Look at a calender and note the year. Now realize that NSCA Mosaic was
released in 1993. Eternal September was in 1993 as well. That is almost 20
years ago. Do you really think that 'refreshing the page' is beyond 99% of
peoples knowledge?

That error message does need cleaning up but your target audience are most
likely not fetuses, so don't treat them like they wouldn't be able to put
their pants on in the morning if you didn't tell them how to in excruciating
detail, despite doing it every day, when they visit your site.

Oh excuse me, a 'website' or a 'site' is a virtual location accessed through a
'web browser'. A 'web browser' is a program that is used to access 'web sites'
over an interconnected series of networks called 'the Internet'. I know you
said you're a developer and may be able to figure this out for yourself but as
you said 99.9% of people wouldn't, I wasn't going to take that chance. Was it
too advanced for you?

Also depending on the issue 'might be logged out' may be completely correct.
Obviously something has occurred that is making part of the webapp believe
something has gone wrong, but it probably still has "Welcome [username]" or
"Logged In" at the top of the page.
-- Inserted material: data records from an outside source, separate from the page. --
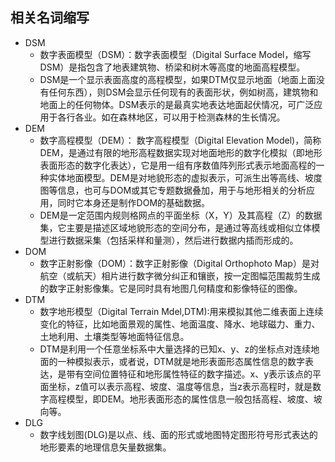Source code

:## 相关名词缩写
- DSM
	- 数字表面模型（DSM）：数字表面模型（Digital Surface Model，缩写DSM）是指包含了地表建筑物、桥梁和树木等高度的地面高程模型。
	- DSM是一个显示表面高度的高程模型，如果DTM仅显示地面（地面上面没有任何东西），则DSM会显示任何现有的表面形状，例如树高，建筑物和地面上的任何物体。DSM表示的是最真实地表达地面起伏情况，可广泛应用于各行各业。如在森林地区，可以用于检测森林的生长情况。
- DEM
	- 数字高程模型（DEM）： 数字高程模型（Digital Elevation Model)，简称DEM，是通过有限的地形高程数据实现对地面地形的数字化模拟（即地形表面形态的数字化表达），它是用一组有序数值阵列形式表示地面高程的一种实体地面模型。DEM是对地貌形态的虚拟表示，可派生出等高线、坡度图等信息，也可与DOM或其它专题数据叠加，用于与地形相关的分析应用，同时它本身还是制作DOM的基础数据。
	- DEM是一定范围内规则格网点的平面坐标（X，Y）及其高程（Z）的数据集，它主要是描述区域地貌形态的空间分布，是通过等高线或相似立体模型进行数据采集（包括采样和量测），然后进行数据内插而形成的。
- DOM
	- 数字正射影像（DOM）：数字正射影像（Digital Orthophoto Map）是对航空（或航天）相片进行数字微分纠正和镶嵌，按一定图幅范围裁剪生成的数字正射影像集。它是同时具有地图几何精度和影像特征的图像。
- DTM
	- 数字地形模型（Digital Terrain Mdel,DTM):用来模拟其他二维表面上连续变化的特征，比如地面景观的属性、地面温度、降水、地球磁力、重力、土地利用、土壤类型等地面特征信息。
	- DTM是利用一个任意坐标系中大量选择的已知x、y、z的坐标点对连续地面的一种模拟表示，或者说，DTM就是地形表面形态属性信息的数字表达，是带有空间位置特征和地形属性特征的数字描述。x、y表示该点的平面坐标，z值可以表示高程、坡度、温度等信息，当z表示高程时，就是数字高程模型，即DEM。地形表面形态的属性信息一般包括高程、坡度、坡向等。
- DLG
	- 数字线划图(DLG)是以点、线、面的形式或地图特定图形符号形式表达的地形要素的地理信息矢量数据集。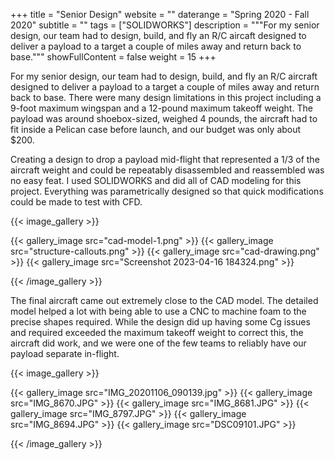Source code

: +++
title = "Senior Design"
website = ""
daterange = "Spring 2020 - Fall 2020"
subtitle = ""
tags = ["SOLIDWORKS"]
description = """For my senior design, our team had to design, build, and fly
an R/C aircaft designed to deliver a payload to a target a couple of miles away
and return back to base."""
showFullContent = false
weight = 15
+++

For my senior design, our team had to design, build, and fly an R/C aircraft designed
to deliver a payload to a target a couple of miles away and return back to base.
There were many design limitations in this project including a 9-foot maximum wingspan
and a 12-pound maximum takeoff weight. The payload was around shoebox-sized, weighed
4 pounds, the aircraft had to fit inside a Pelican case before launch,
and our budget was only about $200.

Creating a design to drop a payload mid-flight that
represented a 1/3 of the aircraft weight and could be repeatably disassembled
and reassembled was no easy feat. I used SOLIDWORKS and did all of CAD modeling
for this project. Everything was parametrically designed so that quick modifications
could be made to test with CFD.

{{< image_gallery >}}

{{< gallery_image src="cad-model-1.png" >}}
{{< gallery_image src="structure-callouts.png" >}}
{{< gallery_image src="cad-drawing.png" >}}
{{< gallery_image src="Screenshot 2023-04-16 184324.png" >}}

{{< /image_gallery >}}

The final aircraft came out extremely close to the CAD model. The detailed model
helped a lot with being able to use a CNC to machine foam to the precise
shapes required. While the design did up having some Cg issues and required
exceeded the maximum takeoff weight to correct this, the aircraft did work, and we
were one of the few teams to reliably have our payload separate in-flight.

{{< image_gallery >}}

{{< gallery_image src="IMG_20201106_090139.jpg" >}}
{{< gallery_image src="IMG_8670.JPG" >}}
{{< gallery_image src="IMG_8681.JPG" >}}
{{< gallery_image src="IMG_8797.JPG" >}}
{{< gallery_image src="IMG_8694.JPG" >}}
{{< gallery_image src="DSC09101.JPG" >}}

{{< /image_gallery >}}
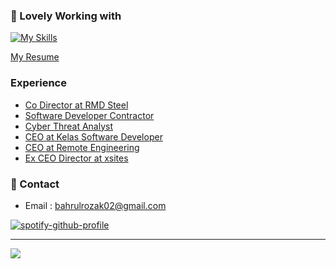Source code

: 

### 🚀 Lovely Working with
[![My Skills](https://skillicons.dev/icons?i=python,lua,elixir,clojure,swift,flutter&theme=dark)](https://skillicons.dev)

[My Resume](https://docs.google.com/document/d/12z-xfI0aSI-9wxzsEaZbehARGDnruU7Xibkb_TbL4Ng/edit?usp=sharing)

### Experience
- [Co Director at RMD Steel](https://id.linkedin.com/company/rmd-steel?trk=public_profile_experience-item_profile-section-card_subtitle-click)
- [Software Developer Contractor](https://www.linkedin.com/company/indpendent-contractor?trk=public_profile_experience-group-header)
- [Cyber Threat Analyst](https://www.linkedin.com/company/indpendent-contractor?trk=public_profile_experience-group-header)
- [CEO at Kelas Software Developer](https://www.linkedin.com/company/kelas-developer?trk=public_profile_experience-item_profile-section-card_subtitle-click)
- [CEO at Remote Engineering](https://www.linkedin.com/company/remoteengineering?trk=public_profile_experience-item_profile-section-card_subtitle-click)
- [Ex CEO Director at xsites](https://id.linkedin.com/company/xsites-agency?trk=public_profile_experience-item_profile-section-card_subtitle-click)
### 🧭 Contact
- Email : bahrulrozak02@gmail.com

[![spotify-github-profile](https://spotify-github-profile.vercel.app/api/view?uid=y815lrm95x23ga03elyv3x2jc&cover_image=true&theme=novatorem&show_offline=false&background_color=121212&interchange=false&bar_color=53b14f&bar_color_cover=false)](https://github.com/kittinan/spotify-github-profile)

---
[![](https://visitcount.itsvg.in/api?id=Bahrul-Rozak&icon=0&color=0)](https://visitcount.itsvg.in)

<!-- Proudly created with GPRM ( https://gprm.itsvg.in ) -->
Reloading the page is really the only way
to verify something really bad is going to happen.

------
michaelfeathers
I agree that there are better ways of solving the problem. Getting back to the
root cause would be good. But, over the years I've seen too many cases where
users have to live with a poor experience while the development team is
working on the "right way." It's nice to see the experience of the user taken
seriously.

------
rrrene
This strikes me as odd: "After a complaint from one of our users [...], we
realized that the very same thing could happen to someone else"

One user complains about something that might have happened by his own doing
and the OP starts implementing a feature, that not circumvents the end result
(can't save the content) but notifies the user that the software is broken
somehow.

Anyway, I'm genuinely interested in the following:

What are these "universe glitches", when one gets logged out by the browser?
Session Cookie vanishes? Server restart invalidates some kind of access token?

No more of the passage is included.